Could you retype the records word for word but without any pictures?

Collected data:
BEGIN

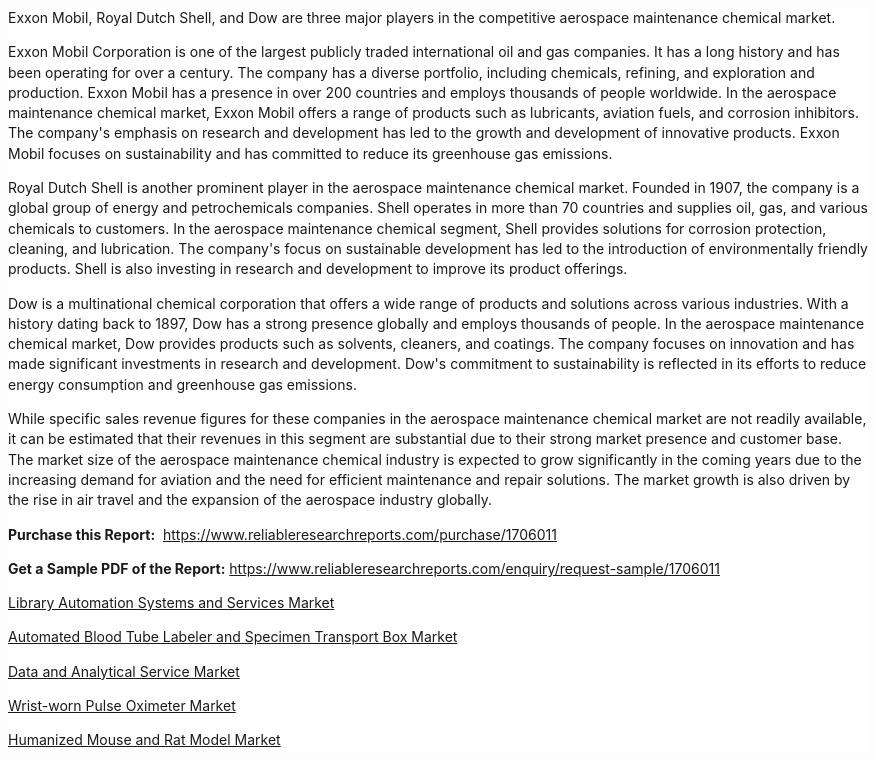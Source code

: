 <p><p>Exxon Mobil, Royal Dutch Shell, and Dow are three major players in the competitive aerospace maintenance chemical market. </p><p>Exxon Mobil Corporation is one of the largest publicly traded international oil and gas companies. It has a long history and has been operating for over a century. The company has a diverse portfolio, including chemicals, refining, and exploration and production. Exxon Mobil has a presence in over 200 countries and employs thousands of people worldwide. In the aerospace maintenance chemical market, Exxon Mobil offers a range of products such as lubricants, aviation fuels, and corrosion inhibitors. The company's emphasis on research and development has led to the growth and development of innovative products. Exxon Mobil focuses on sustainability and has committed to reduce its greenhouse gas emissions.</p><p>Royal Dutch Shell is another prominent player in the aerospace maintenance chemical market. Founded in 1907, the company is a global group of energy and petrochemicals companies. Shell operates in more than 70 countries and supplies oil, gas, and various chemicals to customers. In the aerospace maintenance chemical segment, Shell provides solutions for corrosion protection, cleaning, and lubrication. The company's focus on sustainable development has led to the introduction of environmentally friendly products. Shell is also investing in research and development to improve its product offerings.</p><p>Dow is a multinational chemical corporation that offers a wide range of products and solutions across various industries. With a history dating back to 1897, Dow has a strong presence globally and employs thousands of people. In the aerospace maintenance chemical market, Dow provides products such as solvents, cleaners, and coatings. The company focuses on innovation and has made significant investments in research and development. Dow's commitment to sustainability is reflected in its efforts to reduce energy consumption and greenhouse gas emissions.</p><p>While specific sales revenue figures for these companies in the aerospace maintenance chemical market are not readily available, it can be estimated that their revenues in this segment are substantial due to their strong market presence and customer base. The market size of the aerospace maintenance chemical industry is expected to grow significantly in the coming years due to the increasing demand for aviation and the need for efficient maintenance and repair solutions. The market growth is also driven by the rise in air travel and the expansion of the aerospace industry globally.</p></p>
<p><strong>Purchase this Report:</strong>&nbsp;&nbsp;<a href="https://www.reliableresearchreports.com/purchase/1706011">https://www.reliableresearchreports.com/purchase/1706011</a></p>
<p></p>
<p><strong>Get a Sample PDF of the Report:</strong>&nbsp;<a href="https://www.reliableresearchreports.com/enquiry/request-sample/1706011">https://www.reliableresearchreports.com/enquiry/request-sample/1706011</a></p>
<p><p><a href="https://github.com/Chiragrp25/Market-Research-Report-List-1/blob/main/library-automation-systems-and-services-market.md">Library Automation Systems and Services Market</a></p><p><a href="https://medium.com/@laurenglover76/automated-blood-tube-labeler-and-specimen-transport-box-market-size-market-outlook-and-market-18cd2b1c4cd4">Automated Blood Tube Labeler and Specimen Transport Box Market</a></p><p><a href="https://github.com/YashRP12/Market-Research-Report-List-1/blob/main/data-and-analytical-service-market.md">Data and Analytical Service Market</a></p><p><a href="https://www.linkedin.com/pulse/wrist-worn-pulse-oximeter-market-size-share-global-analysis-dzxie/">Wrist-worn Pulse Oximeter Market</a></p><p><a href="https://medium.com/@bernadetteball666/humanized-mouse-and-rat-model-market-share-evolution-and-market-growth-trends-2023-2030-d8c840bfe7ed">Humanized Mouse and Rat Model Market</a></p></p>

END

--- Answer to the exercise ---
Source code

: <p><p>Exxon Mobil, Royal Dutch Shell, and Dow are three major players in the competitive aerospace maintenance chemical market. </p><p>Exxon Mobil Corporation is one of the largest publicly traded international oil and gas companies. It has a long history and has been operating for over a century. The company has a diverse portfolio, including chemicals, refining, and exploration and production. Exxon Mobil has a presence in over 200 countries and employs thousands of people worldwide. In the aerospace maintenance chemical market, Exxon Mobil offers a range of products such as lubricants, aviation fuels, and corrosion inhibitors. The company's emphasis on research and development has led to the growth and development of innovative products. Exxon Mobil focuses on sustainability and has committed to reduce its greenhouse gas emissions.</p><p>Royal Dutch Shell is another prominent player in the aerospace maintenance chemical market. Founded in 1907, the company is a global group of energy and petrochemicals companies. Shell operates in more than 70 countries and supplies oil, gas, and various chemicals to customers. In the aerospace maintenance chemical segment, Shell provides solutions for corrosion protection, cleaning, and lubrication. The company's focus on sustainable development has led to the introduction of environmentally friendly products. Shell is also investing in research and development to improve its product offerings.</p><p>Dow is a multinational chemical corporation that offers a wide range of products and solutions across various industries. With a history dating back to 1897, Dow has a strong presence globally and employs thousands of people. In the aerospace maintenance chemical market, Dow provides products such as solvents, cleaners, and coatings. The company focuses on innovation and has made significant investments in research and development. Dow's commitment to sustainability is reflected in its efforts to reduce energy consumption and greenhouse gas emissions.</p><p>While specific sales revenue figures for these companies in the aerospace maintenance chemical market are not readily available, it can be estimated that their revenues in this segment are substantial due to their strong market presence and customer base. The market size of the aerospace maintenance chemical industry is expected to grow significantly in the coming years due to the increasing demand for aviation and the need for efficient maintenance and repair solutions. The market growth is also driven by the rise in air travel and the expansion of the aerospace industry globally.</p></p>
<p><strong>Purchase this Report:</strong>&nbsp;&nbsp;<a href="https://www.reliableresearchreports.com/purchase/1706011">https://www.reliableresearchreports.com/purchase/1706011</a></p>
<p></p>
<p><strong>Get a Sample PDF of the Report:</strong>&nbsp;<a href="https://www.reliableresearchreports.com/enquiry/request-sample/1706011">https://www.reliableresearchreports.com/enquiry/request-sample/1706011</a></p>
<p><p><a href="https://github.com/Chiragrp25/Market-Research-Report-List-1/blob/main/library-automation-systems-and-services-market.md">Library Automation Systems and Services Market</a></p><p><a href="https://medium.com/@laurenglover76/automated-blood-tube-labeler-and-specimen-transport-box-market-size-market-outlook-and-market-18cd2b1c4cd4">Automated Blood Tube Labeler and Specimen Transport Box Market</a></p><p><a href="https://github.com/YashRP12/Market-Research-Report-List-1/blob/main/data-and-analytical-service-market.md">Data and Analytical Service Market</a></p><p><a href="https://www.linkedin.com/pulse/wrist-worn-pulse-oximeter-market-size-share-global-analysis-dzxie/">Wrist-worn Pulse Oximeter Market</a></p><p><a href="https://medium.com/@bernadetteball666/humanized-mouse-and-rat-model-market-share-evolution-and-market-growth-trends-2023-2030-d8c840bfe7ed">Humanized Mouse and Rat Model Market</a></p></p>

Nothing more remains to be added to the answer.